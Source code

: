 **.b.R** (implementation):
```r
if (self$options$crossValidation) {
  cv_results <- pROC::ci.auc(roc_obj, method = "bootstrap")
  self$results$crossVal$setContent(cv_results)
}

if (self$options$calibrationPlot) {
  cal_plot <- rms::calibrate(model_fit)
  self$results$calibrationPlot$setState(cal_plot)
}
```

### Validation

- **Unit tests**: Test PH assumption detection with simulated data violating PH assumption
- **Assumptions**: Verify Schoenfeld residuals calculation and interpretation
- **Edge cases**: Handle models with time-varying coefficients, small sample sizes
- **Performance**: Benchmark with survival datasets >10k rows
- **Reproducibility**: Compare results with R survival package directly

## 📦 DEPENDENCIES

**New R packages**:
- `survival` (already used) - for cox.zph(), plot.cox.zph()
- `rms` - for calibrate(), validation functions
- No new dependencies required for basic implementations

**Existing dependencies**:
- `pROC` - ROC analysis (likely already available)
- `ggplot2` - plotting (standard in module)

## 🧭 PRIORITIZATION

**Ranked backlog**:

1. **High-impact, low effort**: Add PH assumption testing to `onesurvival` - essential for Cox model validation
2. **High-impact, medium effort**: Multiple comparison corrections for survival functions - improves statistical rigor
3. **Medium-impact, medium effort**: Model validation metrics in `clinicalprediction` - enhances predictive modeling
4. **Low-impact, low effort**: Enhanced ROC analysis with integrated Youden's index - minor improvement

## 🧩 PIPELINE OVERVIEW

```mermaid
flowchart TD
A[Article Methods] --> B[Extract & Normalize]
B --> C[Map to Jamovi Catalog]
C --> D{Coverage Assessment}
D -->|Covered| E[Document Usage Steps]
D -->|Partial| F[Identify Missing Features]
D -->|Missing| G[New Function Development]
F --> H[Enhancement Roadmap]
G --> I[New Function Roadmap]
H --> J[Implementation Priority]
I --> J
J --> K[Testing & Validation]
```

* _Task to complete_: Each line from the one containing "1. **High-impact, low" to the close of the records must appear in the output exactly, and no other line.

* _Output for this task_:
1. **High-impact, low effort**: Add PH assumption testing to `onesurvival` - essential for Cox model validation
2. **High-impact, medium effort**: Multiple comparison corrections for survival functions - improves statistical rigor
3. **Medium-impact, medium effort**: Model validation metrics in `clinicalprediction` - enhances predictive modeling
4. **Low-impact, low effort**: Enhanced ROC analysis with integrated Youden's index - minor improvement

## 🧩 PIPELINE OVERVIEW

```mermaid
flowchart TD
A[Article Methods] --> B[Extract & Normalize]
B --> C[Map to Jamovi Catalog]
C --> D{Coverage Assessment}
D -->|Covered| E[Document Usage Steps]
D -->|Partial| F[Identify Missing Features]
D -->|Missing| G[New Function Development]
F --> H[Enhancement Roadmap]
G --> I[New Function Roadmap]
H --> J[Implementation Priority]
I --> J
J --> K[Testing & Validation]
```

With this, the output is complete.